Inspector General Report Confirms That Meat Inspection Program is Ineffective
Oct. 3, 2003
Inspector General Report Confirms That Meat Inspection Program is Ineffective
Statement of Patty Lovera, Deputy Director of Public Citizen’s Critical Mass Energy and Environment Program
The release of a government report on last summer’s massive ConAgra ground beef recall, while long overdue, offers a welcome examination of the fundamental flaws in the federal meat safety system. The report, issued by the U.S. Department of Agriculture’s (USDA) Office of the Inspector General (OIG), confirms that the government’s meat inspection program, called the Hazard Analysis Critical Control Point (HACCP) program, is ineffective and does not protect consumers.
ConAgra’s massive recall of nearly 19 million pounds of beef in July 2002 was a dramatic illustration of how the USDA’s Food Safety and Inspection Service (FSIS) kowtows to the meat industry. The OIG found that agency management ignored their own inspectors who identified problems in the plant long before the recall occurred. Now that the recall has finally been investigated, FSIS is scrambling to protect itself by trying to blame the very inspectors it ignored. FSIS issued a press release trying to put a positive spin on the scathing audit even before the OIG released the report to the public.
The bottom line for consumers is that a recall always comes too late. Once an unsafe product is on the grocery store shelves, the meat industry and the USDA have already failed consumers. Meat should not leave the processing plant if it is contaminated with E. coli and other bacteria.

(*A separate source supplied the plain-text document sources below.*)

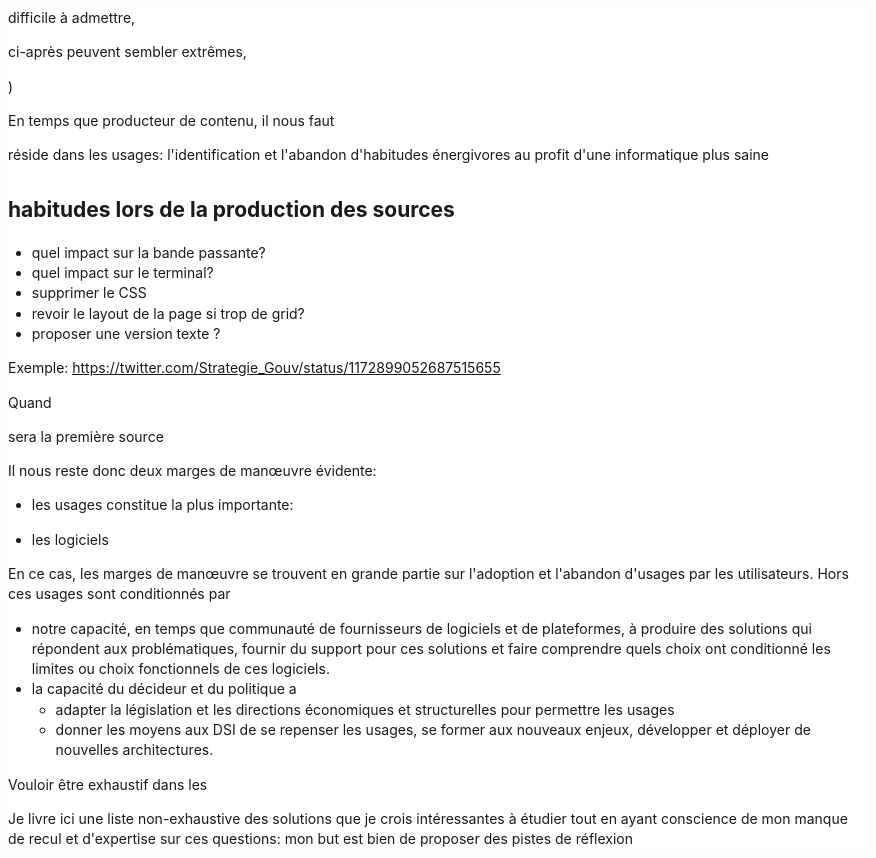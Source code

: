 
difficile 
à admettre,


ci-après peuvent sembler extrêmes,

)

En temps que producteur de contenu, il nous faut 



réside dans les usages:
l'identification et l'abandon d'habitudes énergivores au profit
d'une informatique plus saine

## habitudes lors de la production des sources

* quel impact sur la bande passante?
* quel impact sur le terminal?
* supprimer le CSS
* revoir le layout de la page si trop de grid?
* proposer une version texte ?

Exemple: https://twitter.com/Strategie_Gouv/status/1172899052687515655

Quand 







sera la première source

Il nous reste donc deux marges de manœuvre évidente: 

* les usages constitue la plus importante:


* les logiciels

En ce cas, les marges de manœuvre se trouvent en grande partie sur l'adoption
et l'abandon d'usages par les utilisateurs. Hors ces usages sont conditionnés
par

* notre capacité, en temps que communauté de fournisseurs de logiciels et de
  plateformes, à produire des solutions qui répondent aux problématiques, fournir
  du support pour ces solutions et faire comprendre quels choix ont conditionné
  les limites ou choix fonctionnels de ces logiciels.
* la capacité du décideur et du politique a
  * adapter la législation et les directions économiques et structurelles
    pour permettre les usages
  * donner les moyens aux DSI de se repenser les usages, se former aux
    nouveaux enjeux, développer et déployer de nouvelles architectures.

Vouloir être exhaustif dans les

Je livre ici une liste non-exhaustive des solutions que je crois intéressantes
à étudier tout en ayant conscience de mon manque de recul et d'expertise sur
ces questions: mon but est bien de proposer des pistes de réflexion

The Inspector General identified many remedies for FSIS management and policies. Unfortunately, FSIS wants to act as if this massive recall was an isolated incident and only make minor adjustments. The report made 31 recommendations on how to improve the current inspection process. They included: 1) FSIS should require access to company microbial testing results and act on the results of such testing; 2) FSIS should establish specific criteria for taking enforcement action when a plant repeatedly violates regulations; and 3) FSIS should take control meat contaminated with E. coli and verify that it has been properly processed or destroyed. FSIS failed to address adequately 20 of the recommendations in its response to the OIG.
Congress must revamp the faulty meat inspection system and once again empower inspectors to protect the public. Congress should not accept the USDA’s claims that it doesn’t need any more authority over the meat industry. The ConAgra case – and the USDA’s role in it – proves that letting the industry police itself doesn’t work.